Skip to content

Sharding design

The problem

HNSW graph construction slows as the graph grows because each insertion must search a larger neighborhood. A single USearch Index averages ~11.7K vectors/sec over 1M inserts, with throughput declining throughout. At hundreds of millions of vectors, this is a bottleneck.

A single index file must also fit in RAM for writes. Memory-mapping helps for reads, but write-heavy workloads need the full graph loaded.

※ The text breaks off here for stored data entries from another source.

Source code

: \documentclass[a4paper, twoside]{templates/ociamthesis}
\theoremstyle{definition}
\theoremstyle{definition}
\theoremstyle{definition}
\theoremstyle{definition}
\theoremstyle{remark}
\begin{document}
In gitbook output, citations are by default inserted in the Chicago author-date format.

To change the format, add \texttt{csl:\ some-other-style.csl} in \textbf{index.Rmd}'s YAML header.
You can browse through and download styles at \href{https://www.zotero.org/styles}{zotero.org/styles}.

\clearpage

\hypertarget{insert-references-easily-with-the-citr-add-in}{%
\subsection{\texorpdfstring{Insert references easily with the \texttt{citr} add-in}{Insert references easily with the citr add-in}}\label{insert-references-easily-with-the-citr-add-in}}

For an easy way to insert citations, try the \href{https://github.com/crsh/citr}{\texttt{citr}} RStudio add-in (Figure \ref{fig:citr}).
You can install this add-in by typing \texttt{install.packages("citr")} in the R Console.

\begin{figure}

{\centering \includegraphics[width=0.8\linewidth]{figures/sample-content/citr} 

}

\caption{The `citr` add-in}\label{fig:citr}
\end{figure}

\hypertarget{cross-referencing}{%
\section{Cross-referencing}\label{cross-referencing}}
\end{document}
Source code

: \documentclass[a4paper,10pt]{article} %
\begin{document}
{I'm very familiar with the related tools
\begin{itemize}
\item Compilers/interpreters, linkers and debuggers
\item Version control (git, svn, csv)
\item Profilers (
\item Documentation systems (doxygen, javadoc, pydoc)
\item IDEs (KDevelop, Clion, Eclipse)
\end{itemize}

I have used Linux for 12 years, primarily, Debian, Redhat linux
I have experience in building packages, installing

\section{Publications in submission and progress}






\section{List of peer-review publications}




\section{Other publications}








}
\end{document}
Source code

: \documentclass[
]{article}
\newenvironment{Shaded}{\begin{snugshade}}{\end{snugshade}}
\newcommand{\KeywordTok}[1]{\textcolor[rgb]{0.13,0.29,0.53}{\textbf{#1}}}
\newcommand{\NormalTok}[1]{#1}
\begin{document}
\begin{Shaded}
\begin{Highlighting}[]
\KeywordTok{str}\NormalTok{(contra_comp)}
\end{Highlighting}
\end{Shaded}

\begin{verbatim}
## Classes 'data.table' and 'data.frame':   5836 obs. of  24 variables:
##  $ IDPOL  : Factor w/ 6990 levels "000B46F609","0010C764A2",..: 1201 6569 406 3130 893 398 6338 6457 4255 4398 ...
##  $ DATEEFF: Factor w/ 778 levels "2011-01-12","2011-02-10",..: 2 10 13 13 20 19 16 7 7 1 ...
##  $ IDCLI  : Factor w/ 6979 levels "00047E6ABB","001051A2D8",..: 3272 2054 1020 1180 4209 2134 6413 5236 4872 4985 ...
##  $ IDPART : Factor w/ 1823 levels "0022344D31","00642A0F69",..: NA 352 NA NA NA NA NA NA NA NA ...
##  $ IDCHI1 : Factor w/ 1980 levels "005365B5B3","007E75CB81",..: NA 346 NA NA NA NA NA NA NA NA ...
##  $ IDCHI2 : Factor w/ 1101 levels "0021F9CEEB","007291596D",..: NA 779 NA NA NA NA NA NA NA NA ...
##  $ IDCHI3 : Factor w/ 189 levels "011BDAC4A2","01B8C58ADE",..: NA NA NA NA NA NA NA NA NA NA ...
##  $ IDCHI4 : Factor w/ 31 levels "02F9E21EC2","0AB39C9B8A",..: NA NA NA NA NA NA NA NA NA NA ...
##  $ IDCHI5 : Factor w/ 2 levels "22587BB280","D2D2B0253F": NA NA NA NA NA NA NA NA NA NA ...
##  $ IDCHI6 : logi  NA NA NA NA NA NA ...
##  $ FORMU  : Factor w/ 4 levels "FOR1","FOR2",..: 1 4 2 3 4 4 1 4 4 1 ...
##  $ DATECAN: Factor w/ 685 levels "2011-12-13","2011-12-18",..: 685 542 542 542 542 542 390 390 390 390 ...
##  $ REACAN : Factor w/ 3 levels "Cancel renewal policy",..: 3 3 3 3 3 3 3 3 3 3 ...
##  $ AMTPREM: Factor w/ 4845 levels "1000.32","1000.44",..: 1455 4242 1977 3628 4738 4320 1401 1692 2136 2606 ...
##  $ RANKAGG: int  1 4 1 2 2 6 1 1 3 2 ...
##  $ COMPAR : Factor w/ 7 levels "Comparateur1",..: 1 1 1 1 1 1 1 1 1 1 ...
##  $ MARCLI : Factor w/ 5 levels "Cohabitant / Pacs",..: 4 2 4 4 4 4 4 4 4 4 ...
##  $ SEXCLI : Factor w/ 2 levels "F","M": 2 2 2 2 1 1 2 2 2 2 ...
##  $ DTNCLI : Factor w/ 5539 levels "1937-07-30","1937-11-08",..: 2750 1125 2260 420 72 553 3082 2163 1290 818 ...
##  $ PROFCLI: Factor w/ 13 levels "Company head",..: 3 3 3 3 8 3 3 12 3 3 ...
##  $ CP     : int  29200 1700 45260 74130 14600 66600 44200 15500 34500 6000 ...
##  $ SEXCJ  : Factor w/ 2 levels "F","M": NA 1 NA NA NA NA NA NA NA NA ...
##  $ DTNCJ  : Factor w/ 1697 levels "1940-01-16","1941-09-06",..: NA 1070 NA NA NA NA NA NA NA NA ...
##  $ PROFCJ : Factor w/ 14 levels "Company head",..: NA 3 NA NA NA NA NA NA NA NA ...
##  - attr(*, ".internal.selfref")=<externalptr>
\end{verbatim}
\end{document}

Active shard vs. view shards

ShardedIndex splits storage into two tiers:

  • Active shard (one, fully loaded in RAM): handles all writes. Stays small for consistent insert throughput.
  • View shards (zero or more, memory-mapped): handle reads. Memory footprint is low because the OS pages data in on demand.
stateDiagram-v2
    [*] --> Created: new shard
    Created --> Filling: add vectors
    Filling --> Full: size > shard_size
    Full --> Saved: save to disk
    Saved --> Viewed: reopen as mmap
    Viewed --> [*]

    note right of Filling: Active shard (RAM, read-write)
    note right of Viewed: View shard (mmap, read-only)

When the active shard exceeds the configured shard_size, it is:

  1. Saved to disk as shard_NNN.usearch.
  2. Reopened in view mode (memory-mapped, read-only).
  3. Replaced by a fresh, empty active shard.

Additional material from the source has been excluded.